Da ich in den letzten Monaten des vorigen Jahrs nicht dazu gelangen konnte, Ihnen, mein theurer junger Freund, für die reichhaltigen Sendungen zu danken, so will ich wenigstens nicht weit in's neue Jahr hinein zaudern, sondern sogleich versichern, daß es mir sehr angenehm sey, wenn Sie Ihre Unterhaltungen aus der Ferne fortsetzen wollen. Da wir einmal bey persönlicher Unterhaltung den Grund zum besten Verständniß gelegt; so wird es denn eher möglich, auch von weitem sich über Gegenstände zu erklären, die bey ihrer Bedeutsamkeit einer klaren Darstellung sich sonst entziehen möchten. Sie haben mich durch Ihre Blätter wieder mannichfaltig angeregt, und einiges, was ich Ihnen zusagte, ist trotz mancher Hindernisse denn doch zu Stande gekommen.

Der Auszug aller einzelnen Motive der Ilias, frisch durchgesehen, liegt bereit, um in einem der nächsten Hefte mitgetheilt zu werden. Dieses unschätzbare[95] Werk hat mich bey so naher und innigster Betrachtung wieder auf's neue in Erstaunen gesetzt. Wer es auch sey, der diese letzte Redaction, wie sie zu mir kommen ist, vollbracht hat, die Menschheit ist ihm sehr viel schuldig geworden. Bey dem Auszug fällt der Reichthum des Gehalts erst recht in die Augen, die von dem Glanz der Behandlung nicht geblendet sind. Neben dem Laconismus jedoch, dessen ich mich befleißigte, bin ich durch den Geist zu einem wunderbaren Unternehmen getrieben worden: die Gleichnisse ausführlich einzuschalten; dieß thut eine sehr erfreuliche Wirkung, weil eines Knochen- und Gliederwerk dadurch auf einmal belebt und bekleidet erscheint.

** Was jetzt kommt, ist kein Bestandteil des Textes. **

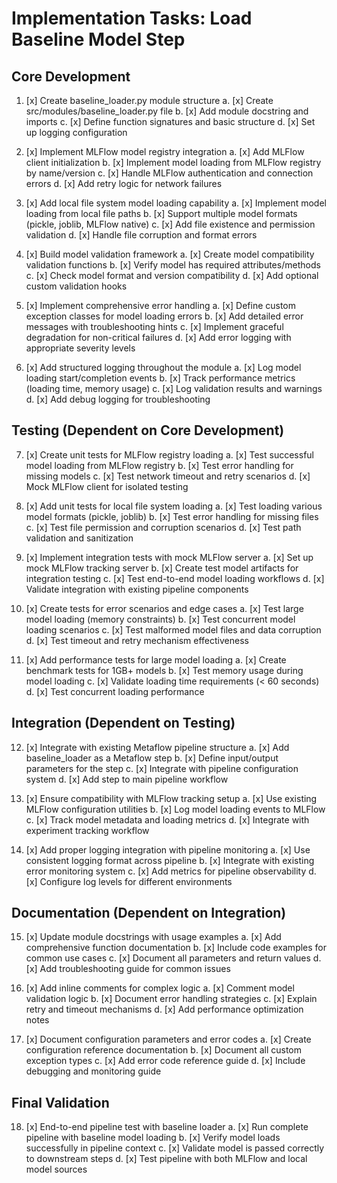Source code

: # Implementation Tasks: Load Baseline Model Step

## Core Development
1. [x] Create baseline_loader.py module structure
   a. [x] Create src/modules/baseline_loader.py file
   b. [x] Add module docstring and imports
   c. [x] Define function signatures and basic structure
   d. [x] Set up logging configuration

2. [x] Implement MLFlow model registry integration
   a. [x] Add MLFlow client initialization
   b. [x] Implement model loading from MLFlow registry by name/version
   c. [x] Handle MLFlow authentication and connection errors
   d. [x] Add retry logic for network failures

3. [x] Add local file system model loading capability
   a. [x] Implement model loading from local file paths
   b. [x] Support multiple model formats (pickle, joblib, MLFlow native)
   c. [x] Add file existence and permission validation
   d. [x] Handle file corruption and format errors

4. [x] Build model validation framework
   a. [x] Create model compatibility validation functions
   b. [x] Verify model has required attributes/methods
   c. [x] Check model format and version compatibility
   d. [x] Add optional custom validation hooks

5. [x] Implement comprehensive error handling
   a. [x] Define custom exception classes for model loading errors
   b. [x] Add detailed error messages with troubleshooting hints
   c. [x] Implement graceful degradation for non-critical failures
   d. [x] Add error logging with appropriate severity levels

6. [x] Add structured logging throughout the module
   a. [x] Log model loading start/completion events
   b. [x] Track performance metrics (loading time, memory usage)
   c. [x] Log validation results and warnings
   d. [x] Add debug logging for troubleshooting

## Testing (Dependent on Core Development)
7. [x] Create unit tests for MLFlow registry loading
   a. [x] Test successful model loading from MLFlow registry
   b. [x] Test error handling for missing models
   c. [x] Test network timeout and retry scenarios
   d. [x] Mock MLFlow client for isolated testing

8. [x] Add unit tests for local file system loading
   a. [x] Test loading various model formats (pickle, joblib)
   b. [x] Test error handling for missing files
   c. [x] Test file permission and corruption scenarios
   d. [x] Test path validation and sanitization

9. [x] Implement integration tests with mock MLFlow server
   a. [x] Set up mock MLFlow tracking server
   b. [x] Create test model artifacts for integration testing
   c. [x] Test end-to-end model loading workflows
   d. [x] Validate integration with existing pipeline components

10. [x] Create tests for error scenarios and edge cases
    a. [x] Test large model loading (memory constraints)
    b. [x] Test concurrent model loading scenarios
    c. [x] Test malformed model files and data corruption
    d. [x] Test timeout and retry mechanism effectiveness

11. [x] Add performance tests for large model loading
    a. [x] Create benchmark tests for 1GB+ models
    b. [x] Test memory usage during model loading
    c. [x] Validate loading time requirements (< 60 seconds)
    d. [x] Test concurrent loading performance

## Integration (Dependent on Testing)
12. [x] Integrate with existing Metaflow pipeline structure
    a. [x] Add baseline_loader as a Metaflow step
    b. [x] Define input/output parameters for the step
    c. [x] Integrate with pipeline configuration system
    d. [x] Add step to main pipeline workflow

13. [x] Ensure compatibility with MLFlow tracking setup
    a. [x] Use existing MLFlow configuration utilities
    b. [x] Log model loading events to MLFlow
    c. [x] Track model metadata and loading metrics
    d. [x] Integrate with experiment tracking workflow

14. [x] Add proper logging integration with pipeline monitoring
    a. [x] Use consistent logging format across pipeline
    b. [x] Integrate with existing error monitoring system
    c. [x] Add metrics for pipeline observability
    d. [x] Configure log levels for different environments

## Documentation (Dependent on Integration)
15. [x] Update module docstrings with usage examples
    a. [x] Add comprehensive function documentation
    b. [x] Include code examples for common use cases
    c. [x] Document all parameters and return values
    d. [x] Add troubleshooting guide for common issues

16. [x] Add inline comments for complex logic
    a. [x] Comment model validation logic
    b. [x] Document error handling strategies
    c. [x] Explain retry and timeout mechanisms
    d. [x] Add performance optimization notes

17. [x] Document configuration parameters and error codes
    a. [x] Create configuration reference documentation
    b. [x] Document all custom exception types
    c. [x] Add error code reference guide
    d. [x] Include debugging and monitoring guide

## Final Validation
18. [x] End-to-end pipeline test with baseline loader
    a. [x] Run complete pipeline with baseline model loading
    b. [x] Verify model loads successfully in pipeline context
    c. [x] Validate model is passed correctly to downstream steps
    d. [x] Test pipeline with both MLFlow and local model sources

Mehr sag ich dießmal nicht, als daß ich wünsche, Sie möchten Ihre Gedanken zu mir hinrichten und sich wie bisher mit mir fleißig unterhalten.

Kann das Frühjahr Sie von Ihrer Vaterstadt loslösen und Sie in eine mehr lebendige Umgebung, in einen Kreis von Natur- und Kunstanschauungen versetzen, so wird es Ihnen gewiß sehr heilsam seyn. Eine mannichfaltige Unterlage zu Ihrem Denken und Betrachten bringt gewiß die herrlichsten Früchte. Nicht allein Wünsche sondern auch eine mögliche Einwirkung möchte ich mir gegönnt sehen.

Leben Sie recht wohl und gedenken mein.

treulichst

Weimar den 12. Januar 1821.

J. W. v. Goethe.


[96] Vorstehendes war geschrieben, als ich Ihren werthen Brief erhielt. Mit Bewunderung seh ich daraus die klare Einsicht verständiger Jünglinge in ihre keineswegs erfreulichen Lagen. Möge Homer indeß Ihnen über die nächsten Monate hinüber helfen, wie er mir durch die letzten durchhalf. Deine sodann mein Auszug Ihnen zu leichterer Übersicht und Vergegenwärtigung.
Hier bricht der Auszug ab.